It may be another year before a standard for the new higher speed 56 Kilobit-per-second (Kbps) modems is agreed, but Compaq Computer Corp and modem manufacturer Hayes Microcomputer Products have shown they are determined to have their say: they have announced plans to ship products based on the K56flex protocol by the end of the first quarter this year. K56flex is the software protocol which is being developed by the Microelectronics group of Lucent Technologies Inc and Rockwell Semiconductor Systems, part of Rockwell International Corp. Rockwell and Lucent announced in November last year an agreement to make their technologies compatible. Lucent says the new technology will connect personal computers to the Internet over regular analog phone lines at almost twice the speed of today’s typical modems, the fastest of which clock in at around 33.6 Kbps. But the problem with trying to speed up modems is that you can’t receive data at 56 kbps if your Internet Service Provider is sending it to you at 28.8 Kbps – hence the need for a standard which the Internet service providers would be confident to adopt.
Almost full duplex
Until now it wasn’t just the service providers which could have held up 56 Kbps modems, as the manufacturers have struggled to achieve high baud rates if the communication is two-way – known as full duplex – with the current available network infrastructure. In other words the modems would be fine if communication is one-way – which the Internet predominantly is – but wouldn’t speed things up much for a two-way use like video- conferencing. While Lucent and Rockwell are not actually describing the new protocol as offering full duplex, they do claim that it offers high speeds bi-directionally. The other modem company hoping to affect a 56 Kbps modem standard is the Semiconductor arm of US Robotics. Perhaps feeling a little left out in the cold since the Lucent-Rockwell cozy-up, the company claims its modems achieve higher speed through software, so upgrades to conform with any official standard could be carried out quickly and easily. The principle behind all three technologies is the same – traditional modulation techniques, designed for long distances over poor-quality lines, are not absolutely necessary for Internet access, where for most users the only analogue portion of the call is from the user to a local phone company switch. The analog-to-digital conversion only needs to be performed once; and this, combined with the introduction of new encoding techniques, means that 56Kbps should now be possible.
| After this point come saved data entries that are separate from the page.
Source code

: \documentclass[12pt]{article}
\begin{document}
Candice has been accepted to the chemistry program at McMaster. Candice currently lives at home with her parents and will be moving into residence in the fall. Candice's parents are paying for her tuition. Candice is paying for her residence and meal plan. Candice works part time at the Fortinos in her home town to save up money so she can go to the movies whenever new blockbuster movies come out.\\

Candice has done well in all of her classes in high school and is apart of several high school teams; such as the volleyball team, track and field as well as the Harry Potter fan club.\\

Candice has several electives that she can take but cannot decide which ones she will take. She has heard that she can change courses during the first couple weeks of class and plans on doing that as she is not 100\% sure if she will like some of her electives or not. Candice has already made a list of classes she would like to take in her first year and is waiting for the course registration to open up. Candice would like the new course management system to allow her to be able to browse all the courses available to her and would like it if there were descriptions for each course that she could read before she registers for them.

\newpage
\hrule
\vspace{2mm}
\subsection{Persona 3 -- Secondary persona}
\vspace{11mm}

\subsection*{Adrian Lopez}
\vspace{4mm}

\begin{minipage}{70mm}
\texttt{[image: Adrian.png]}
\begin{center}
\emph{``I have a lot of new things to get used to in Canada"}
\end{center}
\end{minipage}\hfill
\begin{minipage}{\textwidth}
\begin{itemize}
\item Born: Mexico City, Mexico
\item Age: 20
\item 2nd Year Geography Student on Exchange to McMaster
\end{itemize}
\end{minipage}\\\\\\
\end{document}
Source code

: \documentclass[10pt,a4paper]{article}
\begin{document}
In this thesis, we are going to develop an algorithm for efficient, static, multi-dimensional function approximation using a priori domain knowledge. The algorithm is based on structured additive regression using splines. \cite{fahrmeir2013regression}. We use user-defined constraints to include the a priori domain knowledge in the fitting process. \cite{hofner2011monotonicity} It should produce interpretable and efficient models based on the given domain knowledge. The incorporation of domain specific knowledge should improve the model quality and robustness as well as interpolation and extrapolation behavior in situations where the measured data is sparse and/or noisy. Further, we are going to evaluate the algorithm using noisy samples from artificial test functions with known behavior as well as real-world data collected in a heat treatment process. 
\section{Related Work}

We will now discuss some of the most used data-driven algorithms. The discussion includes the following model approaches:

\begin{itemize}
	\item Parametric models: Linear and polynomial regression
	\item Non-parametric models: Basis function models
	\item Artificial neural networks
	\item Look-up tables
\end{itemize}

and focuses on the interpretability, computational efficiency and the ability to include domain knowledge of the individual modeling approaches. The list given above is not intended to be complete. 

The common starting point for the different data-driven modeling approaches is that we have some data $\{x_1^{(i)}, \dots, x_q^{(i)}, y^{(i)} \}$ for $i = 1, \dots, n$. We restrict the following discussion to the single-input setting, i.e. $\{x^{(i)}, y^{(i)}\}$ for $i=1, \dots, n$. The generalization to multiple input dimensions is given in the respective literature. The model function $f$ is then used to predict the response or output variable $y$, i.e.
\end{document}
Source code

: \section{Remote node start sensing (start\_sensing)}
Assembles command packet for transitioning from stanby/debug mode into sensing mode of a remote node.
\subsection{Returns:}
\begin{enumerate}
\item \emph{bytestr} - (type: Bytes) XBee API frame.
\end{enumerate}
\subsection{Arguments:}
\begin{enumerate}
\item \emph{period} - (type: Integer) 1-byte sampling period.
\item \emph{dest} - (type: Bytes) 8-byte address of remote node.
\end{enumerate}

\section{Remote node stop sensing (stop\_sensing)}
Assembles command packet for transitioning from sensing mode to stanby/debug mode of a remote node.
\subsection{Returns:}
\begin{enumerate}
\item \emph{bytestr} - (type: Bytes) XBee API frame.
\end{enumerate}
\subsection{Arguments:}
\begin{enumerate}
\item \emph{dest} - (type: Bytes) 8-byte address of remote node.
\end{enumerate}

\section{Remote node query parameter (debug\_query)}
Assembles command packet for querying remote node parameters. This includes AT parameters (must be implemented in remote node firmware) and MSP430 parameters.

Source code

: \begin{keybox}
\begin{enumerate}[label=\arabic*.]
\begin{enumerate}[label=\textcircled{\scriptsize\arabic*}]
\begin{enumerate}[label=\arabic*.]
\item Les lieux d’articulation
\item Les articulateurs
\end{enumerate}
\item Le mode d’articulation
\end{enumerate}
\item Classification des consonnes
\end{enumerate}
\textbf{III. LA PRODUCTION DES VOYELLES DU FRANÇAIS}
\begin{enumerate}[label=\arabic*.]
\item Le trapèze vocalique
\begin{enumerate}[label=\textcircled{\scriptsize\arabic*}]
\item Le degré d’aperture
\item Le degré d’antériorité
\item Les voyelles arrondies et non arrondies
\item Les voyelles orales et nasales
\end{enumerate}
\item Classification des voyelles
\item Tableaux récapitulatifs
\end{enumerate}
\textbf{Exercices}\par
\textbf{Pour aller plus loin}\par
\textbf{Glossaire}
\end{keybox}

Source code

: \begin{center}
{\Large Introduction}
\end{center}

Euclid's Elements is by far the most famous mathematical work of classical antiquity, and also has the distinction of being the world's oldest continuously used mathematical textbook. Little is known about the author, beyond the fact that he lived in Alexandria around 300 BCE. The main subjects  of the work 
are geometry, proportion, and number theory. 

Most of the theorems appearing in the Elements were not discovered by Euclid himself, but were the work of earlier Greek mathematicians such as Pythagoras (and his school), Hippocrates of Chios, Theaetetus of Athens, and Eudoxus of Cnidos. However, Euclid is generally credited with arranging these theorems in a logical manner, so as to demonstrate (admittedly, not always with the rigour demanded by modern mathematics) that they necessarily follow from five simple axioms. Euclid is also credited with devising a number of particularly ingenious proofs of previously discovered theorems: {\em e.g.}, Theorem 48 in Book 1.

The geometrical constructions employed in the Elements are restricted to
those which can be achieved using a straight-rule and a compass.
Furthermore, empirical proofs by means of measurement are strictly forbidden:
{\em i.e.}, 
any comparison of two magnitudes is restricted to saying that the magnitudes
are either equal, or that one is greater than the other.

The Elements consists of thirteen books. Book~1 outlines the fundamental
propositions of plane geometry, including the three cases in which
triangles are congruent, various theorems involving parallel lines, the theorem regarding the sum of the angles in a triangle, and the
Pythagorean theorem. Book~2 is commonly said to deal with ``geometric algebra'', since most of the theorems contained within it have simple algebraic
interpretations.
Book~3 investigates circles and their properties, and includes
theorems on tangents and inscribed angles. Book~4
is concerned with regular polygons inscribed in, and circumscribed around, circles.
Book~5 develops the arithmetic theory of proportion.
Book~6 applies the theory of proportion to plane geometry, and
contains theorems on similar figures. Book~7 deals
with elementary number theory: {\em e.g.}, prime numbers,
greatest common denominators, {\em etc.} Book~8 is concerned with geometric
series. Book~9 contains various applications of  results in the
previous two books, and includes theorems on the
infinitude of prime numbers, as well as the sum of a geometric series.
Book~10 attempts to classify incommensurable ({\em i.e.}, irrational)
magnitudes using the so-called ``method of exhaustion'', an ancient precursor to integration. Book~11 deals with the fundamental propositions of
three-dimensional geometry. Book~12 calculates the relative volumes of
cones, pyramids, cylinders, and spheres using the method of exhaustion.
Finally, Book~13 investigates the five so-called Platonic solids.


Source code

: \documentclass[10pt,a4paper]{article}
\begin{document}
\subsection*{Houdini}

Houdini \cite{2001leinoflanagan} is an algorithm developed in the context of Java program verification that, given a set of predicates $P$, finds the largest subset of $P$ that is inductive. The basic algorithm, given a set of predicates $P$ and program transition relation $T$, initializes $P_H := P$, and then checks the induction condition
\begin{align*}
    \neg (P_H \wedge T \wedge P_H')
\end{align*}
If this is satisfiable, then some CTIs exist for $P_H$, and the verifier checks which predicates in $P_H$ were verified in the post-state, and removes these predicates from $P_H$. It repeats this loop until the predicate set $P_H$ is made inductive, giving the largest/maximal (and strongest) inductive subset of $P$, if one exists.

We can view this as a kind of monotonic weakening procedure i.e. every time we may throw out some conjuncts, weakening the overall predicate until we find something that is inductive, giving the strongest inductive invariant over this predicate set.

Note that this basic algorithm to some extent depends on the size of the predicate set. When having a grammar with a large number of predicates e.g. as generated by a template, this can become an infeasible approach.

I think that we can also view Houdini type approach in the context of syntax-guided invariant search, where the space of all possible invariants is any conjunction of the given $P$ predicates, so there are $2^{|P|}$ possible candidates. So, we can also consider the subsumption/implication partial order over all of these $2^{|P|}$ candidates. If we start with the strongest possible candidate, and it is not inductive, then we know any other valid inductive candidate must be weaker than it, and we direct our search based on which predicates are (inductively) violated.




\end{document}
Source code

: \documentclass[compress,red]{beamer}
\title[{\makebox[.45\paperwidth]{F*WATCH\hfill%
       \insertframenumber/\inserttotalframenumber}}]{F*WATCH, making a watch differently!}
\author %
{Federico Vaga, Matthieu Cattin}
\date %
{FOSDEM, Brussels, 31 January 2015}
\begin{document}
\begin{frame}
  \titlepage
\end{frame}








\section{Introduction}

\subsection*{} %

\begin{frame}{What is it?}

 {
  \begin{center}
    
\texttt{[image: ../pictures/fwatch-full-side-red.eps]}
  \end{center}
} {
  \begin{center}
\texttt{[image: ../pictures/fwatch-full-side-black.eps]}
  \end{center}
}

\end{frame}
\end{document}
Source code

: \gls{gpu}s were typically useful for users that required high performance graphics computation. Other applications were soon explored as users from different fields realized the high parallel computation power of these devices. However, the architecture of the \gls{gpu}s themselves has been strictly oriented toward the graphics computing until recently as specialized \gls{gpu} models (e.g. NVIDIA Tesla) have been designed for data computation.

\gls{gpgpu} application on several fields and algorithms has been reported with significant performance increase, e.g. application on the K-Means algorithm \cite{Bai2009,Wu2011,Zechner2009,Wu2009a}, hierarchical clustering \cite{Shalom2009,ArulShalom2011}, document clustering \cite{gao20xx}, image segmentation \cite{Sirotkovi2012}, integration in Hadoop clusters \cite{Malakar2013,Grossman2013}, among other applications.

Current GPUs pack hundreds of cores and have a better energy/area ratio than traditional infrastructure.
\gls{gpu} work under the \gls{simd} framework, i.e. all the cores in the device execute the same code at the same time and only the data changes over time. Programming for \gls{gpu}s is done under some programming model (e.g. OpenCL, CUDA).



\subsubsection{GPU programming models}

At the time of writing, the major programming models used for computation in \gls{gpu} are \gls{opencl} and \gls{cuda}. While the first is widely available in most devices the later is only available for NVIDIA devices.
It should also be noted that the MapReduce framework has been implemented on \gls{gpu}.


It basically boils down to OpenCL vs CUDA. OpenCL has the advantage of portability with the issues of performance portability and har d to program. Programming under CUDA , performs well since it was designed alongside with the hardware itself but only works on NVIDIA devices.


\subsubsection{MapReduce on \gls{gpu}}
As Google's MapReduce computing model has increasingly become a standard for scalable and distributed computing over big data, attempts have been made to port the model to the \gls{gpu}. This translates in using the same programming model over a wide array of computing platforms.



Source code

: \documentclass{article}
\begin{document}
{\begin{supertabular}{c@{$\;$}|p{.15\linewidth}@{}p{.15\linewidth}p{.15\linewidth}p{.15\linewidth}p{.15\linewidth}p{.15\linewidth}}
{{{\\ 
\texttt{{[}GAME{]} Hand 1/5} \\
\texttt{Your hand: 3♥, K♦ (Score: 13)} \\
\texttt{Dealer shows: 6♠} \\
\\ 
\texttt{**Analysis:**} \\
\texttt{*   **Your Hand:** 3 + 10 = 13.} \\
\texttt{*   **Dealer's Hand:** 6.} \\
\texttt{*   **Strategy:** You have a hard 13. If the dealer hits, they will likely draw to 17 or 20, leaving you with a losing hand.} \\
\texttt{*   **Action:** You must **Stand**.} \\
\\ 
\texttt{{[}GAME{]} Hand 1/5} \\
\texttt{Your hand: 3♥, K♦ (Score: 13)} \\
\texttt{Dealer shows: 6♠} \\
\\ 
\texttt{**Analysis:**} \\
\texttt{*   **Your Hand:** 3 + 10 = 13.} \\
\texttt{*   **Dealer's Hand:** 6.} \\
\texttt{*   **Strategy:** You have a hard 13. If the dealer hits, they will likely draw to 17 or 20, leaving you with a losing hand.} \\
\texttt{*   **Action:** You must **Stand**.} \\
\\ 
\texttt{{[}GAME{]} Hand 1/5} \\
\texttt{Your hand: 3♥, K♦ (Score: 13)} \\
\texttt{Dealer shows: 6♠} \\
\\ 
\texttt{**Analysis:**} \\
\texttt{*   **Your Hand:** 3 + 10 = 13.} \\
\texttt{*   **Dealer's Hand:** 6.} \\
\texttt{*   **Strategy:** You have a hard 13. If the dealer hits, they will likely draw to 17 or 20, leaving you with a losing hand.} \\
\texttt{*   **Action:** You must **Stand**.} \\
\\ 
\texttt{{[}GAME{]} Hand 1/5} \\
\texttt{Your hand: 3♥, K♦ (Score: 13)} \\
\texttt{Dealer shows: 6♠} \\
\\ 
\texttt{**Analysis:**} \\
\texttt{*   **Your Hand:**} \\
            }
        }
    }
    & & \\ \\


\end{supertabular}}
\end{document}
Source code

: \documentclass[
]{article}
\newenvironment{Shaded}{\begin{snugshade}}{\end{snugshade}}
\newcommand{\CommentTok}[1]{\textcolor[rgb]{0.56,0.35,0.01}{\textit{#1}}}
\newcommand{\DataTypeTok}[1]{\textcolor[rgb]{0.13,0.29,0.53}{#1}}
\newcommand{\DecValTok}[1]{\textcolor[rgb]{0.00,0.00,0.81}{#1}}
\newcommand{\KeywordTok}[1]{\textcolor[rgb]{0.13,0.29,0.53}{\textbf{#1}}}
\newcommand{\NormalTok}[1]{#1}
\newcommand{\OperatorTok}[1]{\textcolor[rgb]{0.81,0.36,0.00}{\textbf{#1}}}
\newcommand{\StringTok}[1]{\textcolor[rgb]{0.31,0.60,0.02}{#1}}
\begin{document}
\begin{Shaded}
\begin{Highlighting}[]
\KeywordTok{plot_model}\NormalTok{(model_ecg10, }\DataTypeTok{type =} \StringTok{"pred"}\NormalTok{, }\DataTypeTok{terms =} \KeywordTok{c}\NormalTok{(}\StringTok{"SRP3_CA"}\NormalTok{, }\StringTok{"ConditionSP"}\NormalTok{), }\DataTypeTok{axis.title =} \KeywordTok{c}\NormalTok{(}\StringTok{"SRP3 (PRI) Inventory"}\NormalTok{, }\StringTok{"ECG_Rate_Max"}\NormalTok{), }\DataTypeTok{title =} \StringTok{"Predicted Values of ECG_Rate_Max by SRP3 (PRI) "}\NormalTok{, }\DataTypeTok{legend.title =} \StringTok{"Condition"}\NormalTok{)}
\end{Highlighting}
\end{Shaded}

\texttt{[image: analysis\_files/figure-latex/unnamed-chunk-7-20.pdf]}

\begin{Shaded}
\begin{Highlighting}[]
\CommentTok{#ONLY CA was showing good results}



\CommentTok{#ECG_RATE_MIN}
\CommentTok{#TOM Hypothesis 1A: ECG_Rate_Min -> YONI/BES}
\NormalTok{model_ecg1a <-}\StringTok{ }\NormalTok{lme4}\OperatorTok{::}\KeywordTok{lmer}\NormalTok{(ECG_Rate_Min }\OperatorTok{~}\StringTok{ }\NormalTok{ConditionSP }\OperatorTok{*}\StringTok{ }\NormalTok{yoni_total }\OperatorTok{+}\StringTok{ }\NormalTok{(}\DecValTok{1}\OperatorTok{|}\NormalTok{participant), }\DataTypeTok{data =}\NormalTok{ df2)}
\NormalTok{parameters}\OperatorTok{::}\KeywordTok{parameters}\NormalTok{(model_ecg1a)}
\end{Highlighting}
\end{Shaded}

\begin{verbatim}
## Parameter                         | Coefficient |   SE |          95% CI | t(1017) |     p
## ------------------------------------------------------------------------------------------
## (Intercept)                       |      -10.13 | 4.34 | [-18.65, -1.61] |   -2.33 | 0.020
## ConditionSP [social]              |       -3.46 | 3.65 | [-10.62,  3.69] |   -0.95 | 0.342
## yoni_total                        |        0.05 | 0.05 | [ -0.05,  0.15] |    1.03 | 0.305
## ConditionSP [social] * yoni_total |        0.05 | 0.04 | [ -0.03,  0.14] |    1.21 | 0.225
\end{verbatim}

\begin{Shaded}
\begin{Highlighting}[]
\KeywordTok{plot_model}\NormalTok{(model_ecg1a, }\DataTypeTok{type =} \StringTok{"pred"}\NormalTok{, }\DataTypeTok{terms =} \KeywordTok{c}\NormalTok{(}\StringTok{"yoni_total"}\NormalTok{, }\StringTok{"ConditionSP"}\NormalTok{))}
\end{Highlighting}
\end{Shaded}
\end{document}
But if the drive to affect the standard seems complicated, that’s because it is: US Robotics has signed up Lancaster, Pennsylvania-based Cardinal Technologies Inc and Cirrus Logic Inc, as well as more than 30 Internet service providers, including America Online Inc, IBM Corp’s Global Network arm and MCI Communications Corp. Ascend Communications Inc and Shiva Corp have announced plans to use Rockwell’s technology, and Microcom Inc is collaborating with Rockwell to develop a high-speed protocol. Late last year, Lucent struck a deal with 3Com Corp under which 3Com will offer users of its AccessBuilder 8000 remote access concentrator line a software upgrade enabling it to communicate with modems using the Lucent V.Flex2 technology – potentially bringing it millions of users (CI No 3,054). Personal computer modem pioneer Hayes had said that it was holding back any 56 Kbps products until an official standard is released, but this latest announcement shows that the company couldn’t resist putting its oar into the modem standards water.